4. Visualization of ex vivo NETs by fluorescence microscopy
   
   1. Cell fixation is not performed for ex vivo live cell imaging.
      
   2. A cell-impermeable DNA binding dye, SYTOX Green (excitation 504/emission 523) is a 5 mM solution.
      
   3. To make a 10 µM SYTOX Green solution, mix 2 µl of a 5mM SYTOX Green solution with 1,000 µl PBS.
      
   4. 100 µl of a 10 µM SYTOX Green solution was added to each well (containing 100 µl).
      
   5. SYTOX Green (final concentration is 5 µM) can only get into the cell when the cell membrane was compromised. Therefore, SYTOX Green should stain both extracellular DNAs and nuclei of non-viable neutrophils.
      
   6. After adding SYTOX Green, both round and fibrous structures can be observed by fluorescence microscopy. SYTOX Green stained round structures are considered as nuclei of non-viable neutrophils. On the other hand, SYTOX Green stained fibrous structures are considered as extracellular DNAs which are almost identical to NETs in this protocol.

Representative data

Figure 1. Images (A, C) under fluorescence microscopy and images (B, D) under light microscopy. SYTOX Green stained NETs were released from ex vivo murine leukocytes (neutrophils) activated by LPS (A). The image of its counterpart under light microscopy (B). SYTOX Green stained NETs were released from ex vivo human neutrophils activated by LPS (C).
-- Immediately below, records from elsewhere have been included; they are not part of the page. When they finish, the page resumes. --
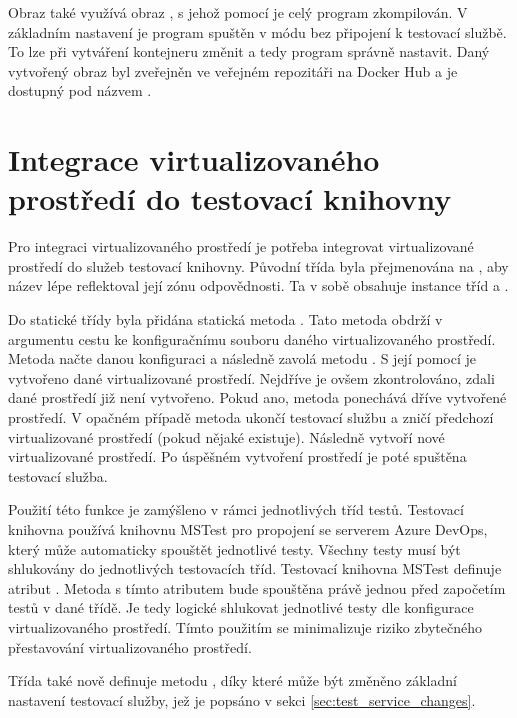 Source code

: Obraz také využívá obraz , s jehož pomocí je celý program zkompilován. V základním nastavení je program spuštěn v módu bez připojení k testovací službě. To lze při vytváření kontejneru změnit a tedy program správně nastavit. Daný vytvořený obraz byl zveřejněn ve veřejném repozitáři na Docker Hub\cite{docker_hub} a je dostupný pod názvem .

\section{Integrace virtualizovaného prostředí do testovací knihovny}

Pro integraci virtualizovaného prostředí je potřeba integrovat virtualizované prostředí do služeb testovací knihovny. Původní třída  byla přejmenována na , aby název lépe reflektoval její zónu odpovědnosti. Ta v sobě obsahuje instance tříd  a .

Do statické třídy  byla přidána statická metoda . Tato metoda obdrží v argumentu cestu ke konfiguračnímu souboru daného virtualizovaného prostředí. Metoda načte danou konfiguraci a následně zavolá metodu . S její pomocí je vytvořeno dané virtualizované prostředí. Nejdříve je ovšem zkontrolováno, zdali dané prostředí již není vytvořeno. Pokud ano, metoda ponechává dříve vytvořené prostředí. V opačném případě metoda ukončí testovací službu a zničí předchozí virtualizované prostředí (pokud nějaké existuje). Následně vytvoří nové virtualizované prostředí. Po úspěšném vytvoření prostředí je poté spuštěna testovací služba.

Použití této funkce je zamýšleno v rámci jednotlivých tříd testů. Testovací knihovna používá knihovnu MSTest pro propojení se serverem Azure DevOps, který může automaticky spouštět jednotlivé testy. Všechny testy musí být shlukovány do jednotlivých testovacích tříd. Testovací knihovna MSTest definuje atribut . Metoda s tímto atributem bude spouštěna právě jednou před započetím testů v dané třídě. Je tedy logické shlukovat jednotlivé testy dle konfigurace virtualizovaného prostředí. Tímto použitím se minimalizuje riziko zbytečného přestavování virtualizovaného prostředí. 

Třída  také nově definuje metodu , díky které může být změněno základní nastavení testovací služby, jež je popsáno v sekci \ref{sec:test_service_changes}.


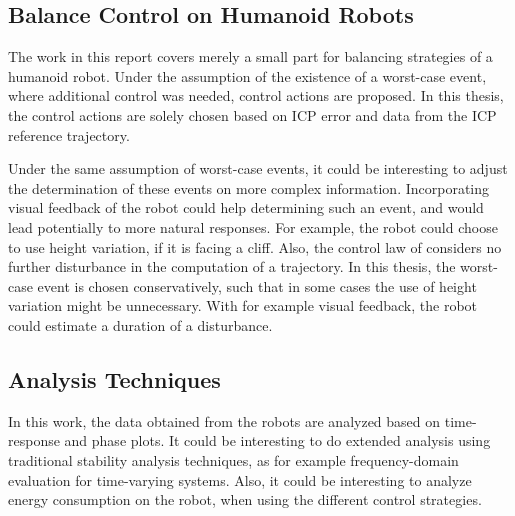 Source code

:\subsection{Balance Control on Humanoid Robots}
The work in this report covers merely a small part for balancing strategies of a humanoid robot. Under the assumption of the existence of a worst-case event, where additional control was needed, control actions are proposed. In this thesis, the control actions are solely chosen based on \ac{ICP} error and data from the \ac{ICP} reference trajectory.

Under the same assumption of worst-case events, it could be interesting to adjust the determination of these events on more complex information. Incorporating visual feedback of the robot could help determining such an event, and would lead potentially to more natural responses. For example, the robot could choose to use height variation, if it is facing a cliff. Also, the control law of \cite{caron2018balance} considers no further disturbance in the computation of a trajectory. In this thesis, the worst-case event is chosen conservatively, such that in some cases the use of height variation might be unnecessary. With for example visual feedback, the robot could estimate a duration of a disturbance.
\subsection{Analysis Techniques}
In this work, the data obtained from the robots are analyzed based on time-response and phase plots. It could be interesting to do extended analysis using traditional stability analysis techniques, as for example frequency-domain evaluation for time-varying systems.  Also, it could be interesting to analyze energy consumption on the robot, when using the different control strategies. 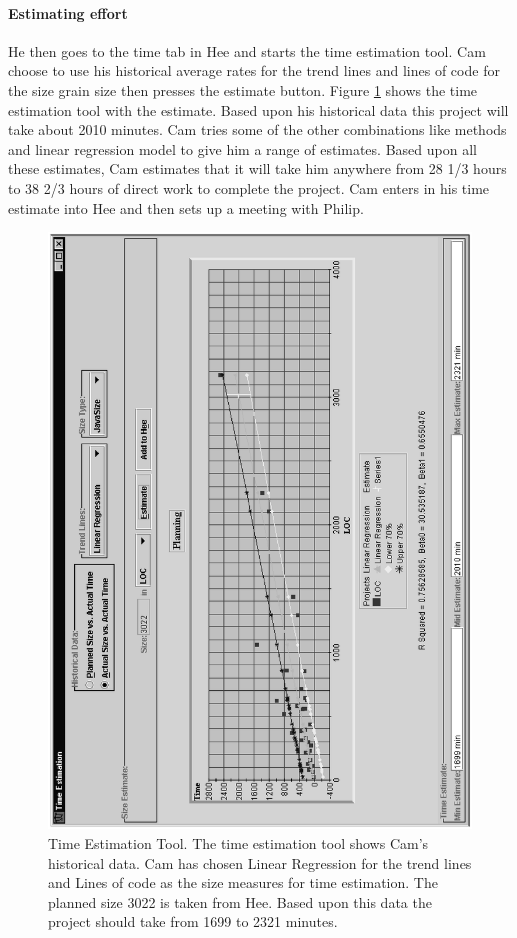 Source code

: \paragraph*{Estimating effort}
He then goes to the time tab in Hee and starts the time estimation tool. Cam
choose to use his historical average rates for the trend lines and lines of
code for the size grain size then presses the estimate button. Figure
\ref{fig:timeest1} shows the time estimation tool with the estimate.  Based
upon his historical data this project will take about 2010 minutes.  Cam tries
some of the other combinations like methods and linear regression model to give
him a range of estimates.  Based upon all these estimates, Cam estimates that
it will take him anywhere from 28 1/3 hours to 38 2/3 hours of direct work to
complete the project. Cam enters in his time estimate into Hee and then sets up
a meeting with Philip.
\begin{figure}[htbp]
  \centering
  \includegraphics[angle=270,width=6in,bb=67 58 546 734]{timeest1.ps}
  \caption{Time Estimation Tool. The time estimation tool shows Cam's
    historical data.  Cam has chosen Linear Regression for the trend lines and
    Lines of code as the size measures for time estimation. The planned size
    3022 is taken from Hee.  Based upon this data the project should take from
    1699 to 2321 minutes.}
  \label{fig:timeest1}
\end{figure}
The image of its counterpart under light microscopy (D).

Notes

1. LPS (Escherichia coli, serotype 0111:B4) is used ad NETs inducer. Among the various serotypes (such as B5, B12, and so on), B4 would be the best with regard to the incubation time and the results obtained.
   
2. To distinguish NETs from non-viable neutrophils, a staining with anti- histone, anti-neutrophil elastase or anti-myeloperoxidase antibody would be useful.
   
   

Acknowledgments

This protocol was adapted from the previously reported in Tanaka et al. (2014). This work was partly supported by grants from the Ministry of Education, Culture, Sports, Science, and Technology of Japan (KAKENHI 25462052 to K.T.).

References

1. Tanaka, K., Koike, Y., Shimura, T., Okigami, M., Ide, S., Toiyama, Y., Okugawa, Y., Inoue, Y., Araki, T., Uchida, K., Mohri, Y., Mizoguchi, A. and Kusunoki, M. (2014). In vivo characterization of neutrophil extracellular traps in various organs of a murine sepsis model. PLoS One 9(11): e111888.